[Data shown — start]

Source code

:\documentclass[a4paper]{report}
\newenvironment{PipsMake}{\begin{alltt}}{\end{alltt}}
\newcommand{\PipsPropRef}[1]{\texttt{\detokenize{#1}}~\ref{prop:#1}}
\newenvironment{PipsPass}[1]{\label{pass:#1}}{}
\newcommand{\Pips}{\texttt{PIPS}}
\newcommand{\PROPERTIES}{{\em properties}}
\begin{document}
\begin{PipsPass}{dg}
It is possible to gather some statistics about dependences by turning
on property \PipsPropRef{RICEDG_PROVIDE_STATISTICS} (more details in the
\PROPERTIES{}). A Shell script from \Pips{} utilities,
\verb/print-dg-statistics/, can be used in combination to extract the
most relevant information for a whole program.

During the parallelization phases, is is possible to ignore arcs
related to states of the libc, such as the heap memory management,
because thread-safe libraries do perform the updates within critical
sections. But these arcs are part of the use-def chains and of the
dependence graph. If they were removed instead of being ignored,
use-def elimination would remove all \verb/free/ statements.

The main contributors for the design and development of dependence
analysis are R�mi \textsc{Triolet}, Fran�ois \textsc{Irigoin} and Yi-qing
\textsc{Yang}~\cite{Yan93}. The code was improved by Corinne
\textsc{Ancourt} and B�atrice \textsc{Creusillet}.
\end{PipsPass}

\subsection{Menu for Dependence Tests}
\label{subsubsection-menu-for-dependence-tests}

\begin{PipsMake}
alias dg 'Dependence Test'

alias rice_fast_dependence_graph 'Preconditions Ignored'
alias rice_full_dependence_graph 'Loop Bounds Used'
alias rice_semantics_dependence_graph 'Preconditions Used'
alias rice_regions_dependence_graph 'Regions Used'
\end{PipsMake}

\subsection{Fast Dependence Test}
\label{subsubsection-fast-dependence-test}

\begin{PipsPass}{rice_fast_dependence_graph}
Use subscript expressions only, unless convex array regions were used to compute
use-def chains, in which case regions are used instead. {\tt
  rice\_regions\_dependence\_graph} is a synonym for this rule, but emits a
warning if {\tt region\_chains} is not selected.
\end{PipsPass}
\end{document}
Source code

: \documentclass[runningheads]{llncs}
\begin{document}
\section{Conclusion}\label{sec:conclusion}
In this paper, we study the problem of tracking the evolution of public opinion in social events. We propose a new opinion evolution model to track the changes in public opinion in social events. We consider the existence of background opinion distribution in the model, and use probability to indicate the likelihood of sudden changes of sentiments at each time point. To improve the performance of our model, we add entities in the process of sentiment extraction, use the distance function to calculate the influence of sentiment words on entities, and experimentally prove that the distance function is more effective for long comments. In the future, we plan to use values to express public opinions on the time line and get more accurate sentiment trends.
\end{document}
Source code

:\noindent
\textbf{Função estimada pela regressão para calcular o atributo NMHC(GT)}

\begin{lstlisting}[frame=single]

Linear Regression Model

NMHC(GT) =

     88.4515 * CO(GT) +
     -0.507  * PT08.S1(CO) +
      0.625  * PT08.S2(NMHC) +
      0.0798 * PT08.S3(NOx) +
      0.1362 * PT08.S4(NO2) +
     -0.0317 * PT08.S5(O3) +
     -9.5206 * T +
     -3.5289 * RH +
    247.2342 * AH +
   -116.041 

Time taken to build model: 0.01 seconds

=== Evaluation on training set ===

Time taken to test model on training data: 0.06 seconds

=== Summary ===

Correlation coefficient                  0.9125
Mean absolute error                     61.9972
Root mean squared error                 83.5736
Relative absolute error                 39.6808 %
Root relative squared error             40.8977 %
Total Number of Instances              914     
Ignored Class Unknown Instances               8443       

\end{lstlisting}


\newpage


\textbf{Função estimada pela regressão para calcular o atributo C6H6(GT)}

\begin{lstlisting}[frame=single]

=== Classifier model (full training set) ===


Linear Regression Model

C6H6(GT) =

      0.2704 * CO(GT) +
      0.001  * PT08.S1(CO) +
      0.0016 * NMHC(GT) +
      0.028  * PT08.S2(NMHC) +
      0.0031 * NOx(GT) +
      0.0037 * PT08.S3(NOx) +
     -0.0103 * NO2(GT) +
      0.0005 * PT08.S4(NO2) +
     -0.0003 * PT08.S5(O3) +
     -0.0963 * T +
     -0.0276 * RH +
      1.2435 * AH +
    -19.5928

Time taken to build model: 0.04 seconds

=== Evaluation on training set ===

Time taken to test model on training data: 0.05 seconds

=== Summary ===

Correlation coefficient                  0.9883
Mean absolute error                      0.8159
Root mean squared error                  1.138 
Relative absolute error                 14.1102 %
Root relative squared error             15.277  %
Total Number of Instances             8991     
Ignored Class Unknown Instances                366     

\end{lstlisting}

[Data shown — finish]

Task item
Reproduce all the records shown above, unchanged.

Result of the task
Source code

:\documentclass[a4paper]{report}
\newenvironment{PipsMake}{\begin{alltt}}{\end{alltt}}
\newcommand{\PipsPropRef}[1]{\texttt{\detokenize{#1}}~\ref{prop:#1}}
\newenvironment{PipsPass}[1]{\label{pass:#1}}{}
\newcommand{\Pips}{\texttt{PIPS}}
\newcommand{\PROPERTIES}{{\em properties}}
\begin{document}
\begin{PipsPass}{dg}
It is possible to gather some statistics about dependences by turning
on property \PipsPropRef{RICEDG_PROVIDE_STATISTICS} (more details in the
\PROPERTIES{}). A Shell script from \Pips{} utilities,
\verb/print-dg-statistics/, can be used in combination to extract the
most relevant information for a whole program.

During the parallelization phases, is is possible to ignore arcs
related to states of the libc, such as the heap memory management,
because thread-safe libraries do perform the updates within critical
sections. But these arcs are part of the use-def chains and of the
dependence graph. If they were removed instead of being ignored,
use-def elimination would remove all \verb/free/ statements.

The main contributors for the design and development of dependence
analysis are R�mi \textsc{Triolet}, Fran�ois \textsc{Irigoin} and Yi-qing
\textsc{Yang}~\cite{Yan93}. The code was improved by Corinne
\textsc{Ancourt} and B�atrice \textsc{Creusillet}.
\end{PipsPass}

\subsection{Menu for Dependence Tests}
\label{subsubsection-menu-for-dependence-tests}

\begin{PipsMake}
alias dg 'Dependence Test'

alias rice_fast_dependence_graph 'Preconditions Ignored'
alias rice_full_dependence_graph 'Loop Bounds Used'
alias rice_semantics_dependence_graph 'Preconditions Used'
alias rice_regions_dependence_graph 'Regions Used'
\end{PipsMake}

\subsection{Fast Dependence Test}
\label{subsubsection-fast-dependence-test}

\begin{PipsPass}{rice_fast_dependence_graph}
Use subscript expressions only, unless convex array regions were used to compute
use-def chains, in which case regions are used instead. {\tt
  rice\_regions\_dependence\_graph} is a synonym for this rule, but emits a
warning if {\tt region\_chains} is not selected.
\end{PipsPass}
\end{document}
Source code

: \documentclass[runningheads]{llncs}
\begin{document}
\section{Conclusion}\label{sec:conclusion}
In this paper, we study the problem of tracking the evolution of public opinion in social events. We propose a new opinion evolution model to track the changes in public opinion in social events. We consider the existence of background opinion distribution in the model, and use probability to indicate the likelihood of sudden changes of sentiments at each time point. To improve the performance of our model, we add entities in the process of sentiment extraction, use the distance function to calculate the influence of sentiment words on entities, and experimentally prove that the distance function is more effective for long comments. In the future, we plan to use values to express public opinions on the time line and get more accurate sentiment trends.
\end{document}
Source code

:\noindent
\textbf{Função estimada pela regressão para calcular o atributo NMHC(GT)}

\begin{lstlisting}[frame=single]

Linear Regression Model

NMHC(GT) =

     88.4515 * CO(GT) +
     -0.507  * PT08.S1(CO) +
      0.625  * PT08.S2(NMHC) +
      0.0798 * PT08.S3(NOx) +
      0.1362 * PT08.S4(NO2) +
     -0.0317 * PT08.S5(O3) +
     -9.5206 * T +
     -3.5289 * RH +
    247.2342 * AH +
   -116.041 

Time taken to build model: 0.01 seconds

=== Evaluation on training set ===

Time taken to test model on training data: 0.06 seconds

=== Summary ===

Correlation coefficient                  0.9125
Mean absolute error                     61.9972
Root mean squared error                 83.5736
Relative absolute error                 39.6808 %
Root relative squared error             40.8977 %
Total Number of Instances              914     
Ignored Class Unknown Instances               8443       

\end{lstlisting}


\newpage


\textbf{Função estimada pela regressão para calcular o atributo C6H6(GT)}

\begin{lstlisting}[frame=single]

=== Classifier model (full training set) ===


Linear Regression Model

C6H6(GT) =

      0.2704 * CO(GT) +
      0.001  * PT08.S1(CO) +
      0.0016 * NMHC(GT) +
      0.028  * PT08.S2(NMHC) +
      0.0031 * NOx(GT) +
      0.0037 * PT08.S3(NOx) +
     -0.0103 * NO2(GT) +
      0.0005 * PT08.S4(NO2) +
     -0.0003 * PT08.S5(O3) +
     -0.0963 * T +
     -0.0276 * RH +
      1.2435 * AH +
    -19.5928

Time taken to build model: 0.04 seconds

=== Evaluation on training set ===

Time taken to test model on training data: 0.05 seconds

=== Summary ===

Correlation coefficient                  0.9883
Mean absolute error                      0.8159
Root mean squared error                  1.138 
Relative absolute error                 14.1102 %
Root relative squared error             15.277  %
Total Number of Instances             8991     
Ignored Class Unknown Instances                366     

\end{lstlisting}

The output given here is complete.